Less than 24 hours after a grass-roots vigil remembered those who have died from drug overdoses, Gloucester detectives arrested a man from Chelsea who they say has been one of the city’s main heroin and cocaine suppliers.
Gloucester Detectives Jeremiah Nicastro and Steve Mizzoni arrested Luis Martinez, 22, of 154 Pearl St. in Chelsea on charges of heroin possession and distribution after he ran a stop sign of Pleasant Street, Saturday afternoon.
They also arrested Jennifer Bernabel, 21, of 89 Rainbow Terrace in Salem on heroin possession charges; Bernabel, according to police, was with Martinez when detectives arrested him.
“A main supplier of cocaine and heroin in the city was taken off the streets today,” said Nicastro.
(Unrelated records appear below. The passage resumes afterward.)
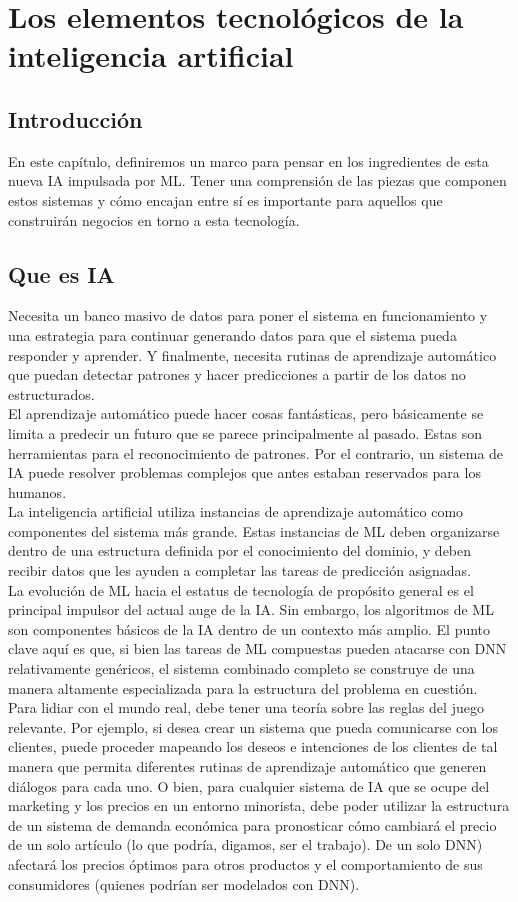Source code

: \chapter{Los elementos tecnológicos de la inteligencia artificial}

\section{Introducción}
En este capítulo, definiremos un marco para pensar en los ingredientes de esta nueva IA impulsada por ML. Tener una comprensión de las piezas que componen estos sistemas y cómo encajan entre sí es importante para aquellos que construirán negocios en torno a esta tecnología.

\section{Que es IA}
Necesita un banco masivo de datos para poner el sistema en funcionamiento y una estrategia para continuar generando datos para que el sistema pueda responder y aprender. Y finalmente, necesita rutinas de aprendizaje automático que puedan detectar patrones y hacer predicciones a partir de los datos no estructurados.\\
El aprendizaje automático puede hacer cosas fantásticas, pero básicamente se limita a predecir un futuro que se parece principalmente al pasado. Estas son herramientas para el reconocimiento de patrones. Por el contrario, un sistema de IA puede resolver problemas complejos que antes estaban reservados para los humanos.\\
La inteligencia artificial utiliza instancias de aprendizaje automático como componentes del sistema más grande. Estas instancias de ML deben organizarse dentro de una estructura definida por el conocimiento del dominio, y deben recibir datos que les ayuden a completar las tareas de predicción asignadas.\\
La evolución de ML hacia el estatus de tecnología de propósito general es el principal impulsor del actual auge de la IA. Sin embargo, los algoritmos de ML son componentes básicos de la IA dentro de un contexto más amplio. El punto clave aquí es que, si bien las tareas de ML compuestas pueden atacarse con DNN relativamente genéricos, el sistema combinado completo se construye de una manera altamente especializada para la estructura del problema en cuestión.\\
Para lidiar con el mundo real, debe tener una teoría sobre las reglas del juego relevante. Por ejemplo, si desea crear un sistema que pueda comunicarse con los clientes, puede proceder mapeando los deseos e intenciones de los clientes de tal manera que permita diferentes rutinas de aprendizaje automático que generen diálogos para cada uno. O bien, para cualquier sistema de IA que se ocupe del marketing y los precios en un entorno minorista, debe poder utilizar la estructura de un sistema de demanda económica para pronosticar cómo cambiará el precio de un solo artículo (lo que podría, digamos, ser el trabajo). De un solo DNN) afectará los precios óptimos para otros productos y el comportamiento de sus consumidores (quienes podrían ser modelados con DNN).\\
According to the police report, Martinez had 4.7 grams of heroin when they arrested him — worth about $700, Nicastro said. But, he added, Martinez is believed to have served several buyers in the city, and, between Martinez, Bernabel and a roll of bills in Martinez’ car, police confiscated some $1,251 in cash during the midday arrests that stemmed from surveillance in the area of Burnham’s Field.
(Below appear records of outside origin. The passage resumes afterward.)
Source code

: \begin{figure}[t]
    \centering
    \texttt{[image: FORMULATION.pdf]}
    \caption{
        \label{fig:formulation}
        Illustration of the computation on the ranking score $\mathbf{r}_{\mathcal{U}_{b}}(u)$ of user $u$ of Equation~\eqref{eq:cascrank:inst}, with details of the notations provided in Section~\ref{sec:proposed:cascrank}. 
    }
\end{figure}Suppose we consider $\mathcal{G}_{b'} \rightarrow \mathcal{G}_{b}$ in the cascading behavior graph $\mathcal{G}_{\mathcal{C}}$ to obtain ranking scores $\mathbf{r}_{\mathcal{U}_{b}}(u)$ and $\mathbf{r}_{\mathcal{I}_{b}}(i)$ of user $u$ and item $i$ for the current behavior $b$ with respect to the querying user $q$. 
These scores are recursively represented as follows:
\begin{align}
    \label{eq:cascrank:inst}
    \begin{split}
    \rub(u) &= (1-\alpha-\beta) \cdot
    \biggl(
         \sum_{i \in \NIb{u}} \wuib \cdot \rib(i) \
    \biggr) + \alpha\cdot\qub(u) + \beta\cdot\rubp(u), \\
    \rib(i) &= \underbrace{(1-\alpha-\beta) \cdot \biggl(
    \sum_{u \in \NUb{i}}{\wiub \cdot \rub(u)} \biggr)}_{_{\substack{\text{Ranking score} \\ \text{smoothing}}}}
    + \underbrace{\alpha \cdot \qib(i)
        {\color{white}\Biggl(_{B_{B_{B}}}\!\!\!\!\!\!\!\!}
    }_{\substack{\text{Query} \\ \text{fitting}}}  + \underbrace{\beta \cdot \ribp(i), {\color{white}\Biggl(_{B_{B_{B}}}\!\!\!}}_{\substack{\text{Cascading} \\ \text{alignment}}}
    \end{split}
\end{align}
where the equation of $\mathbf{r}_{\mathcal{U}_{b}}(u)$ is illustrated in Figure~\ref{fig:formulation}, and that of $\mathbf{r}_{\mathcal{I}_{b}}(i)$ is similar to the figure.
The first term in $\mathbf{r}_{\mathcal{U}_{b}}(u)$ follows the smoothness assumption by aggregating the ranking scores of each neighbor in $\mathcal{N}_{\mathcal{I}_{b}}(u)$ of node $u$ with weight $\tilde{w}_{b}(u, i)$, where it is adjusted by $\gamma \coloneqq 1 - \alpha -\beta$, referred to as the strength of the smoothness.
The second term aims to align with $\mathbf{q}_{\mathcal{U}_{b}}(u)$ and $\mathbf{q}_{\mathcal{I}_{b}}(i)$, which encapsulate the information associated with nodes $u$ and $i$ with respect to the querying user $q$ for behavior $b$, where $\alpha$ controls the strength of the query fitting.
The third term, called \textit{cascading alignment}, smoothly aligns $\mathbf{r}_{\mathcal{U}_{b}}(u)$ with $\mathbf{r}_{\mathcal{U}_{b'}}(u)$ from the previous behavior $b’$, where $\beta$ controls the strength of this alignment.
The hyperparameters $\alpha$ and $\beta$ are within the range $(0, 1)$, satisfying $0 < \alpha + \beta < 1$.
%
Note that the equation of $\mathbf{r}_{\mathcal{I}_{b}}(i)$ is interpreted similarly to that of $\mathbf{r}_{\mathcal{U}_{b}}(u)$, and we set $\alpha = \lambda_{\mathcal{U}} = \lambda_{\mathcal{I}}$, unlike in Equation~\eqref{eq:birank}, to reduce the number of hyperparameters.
The arrests came Officer Scott Duffany told Nicastro and Mizzoni that four people police knew to be heroin users were hanging around near Burnham’s Field earlier that day. The two detectives arrived, and watched them from unmarked cruisers. When the group broke up, one of the users walked toward Nicastro’s cruiser, and he left, driving onto Cleveland Street.
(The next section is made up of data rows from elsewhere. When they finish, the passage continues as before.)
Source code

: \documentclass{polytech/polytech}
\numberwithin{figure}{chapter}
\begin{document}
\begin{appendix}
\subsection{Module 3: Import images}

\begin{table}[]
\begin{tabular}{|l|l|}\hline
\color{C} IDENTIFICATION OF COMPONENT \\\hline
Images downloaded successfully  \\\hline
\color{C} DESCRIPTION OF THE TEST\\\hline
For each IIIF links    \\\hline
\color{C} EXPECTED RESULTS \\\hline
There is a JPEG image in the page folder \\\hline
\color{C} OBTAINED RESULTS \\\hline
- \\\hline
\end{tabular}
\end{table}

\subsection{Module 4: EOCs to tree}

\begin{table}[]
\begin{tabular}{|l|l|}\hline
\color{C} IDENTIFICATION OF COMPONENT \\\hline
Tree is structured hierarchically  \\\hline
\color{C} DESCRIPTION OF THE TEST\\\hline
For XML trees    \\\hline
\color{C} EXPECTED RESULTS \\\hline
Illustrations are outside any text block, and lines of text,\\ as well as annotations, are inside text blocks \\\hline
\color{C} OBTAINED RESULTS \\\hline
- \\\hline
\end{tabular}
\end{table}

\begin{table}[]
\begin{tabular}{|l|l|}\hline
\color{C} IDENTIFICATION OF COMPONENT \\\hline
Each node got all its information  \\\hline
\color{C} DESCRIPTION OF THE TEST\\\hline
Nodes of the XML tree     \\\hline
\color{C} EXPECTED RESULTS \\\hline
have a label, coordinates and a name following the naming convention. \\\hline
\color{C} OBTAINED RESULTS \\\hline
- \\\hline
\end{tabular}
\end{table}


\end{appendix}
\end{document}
As he turned off the street, a green Acura without a front license plate cut in front of him, according to the police report. He caught the car’s registration number, and noted that a man with dreadlocks or braids was driving; an informant had told police that the man with braids who drives that car sells heroin to several people around the city, the report indicates.
Nicastro then checked the description with an off-duty detective, and then called Mizzoni.
Mizzoni saw the car in front of a house. Police knew the person who lived in it used heroin, according to Nicastro’s report. They saw the man, Martinez — who the informant called “Nino” — step out of the car and go into the house. The informant had told police that “Nino” delivers to that house, and that heroin is bought and sold at that house near Shepherd Street.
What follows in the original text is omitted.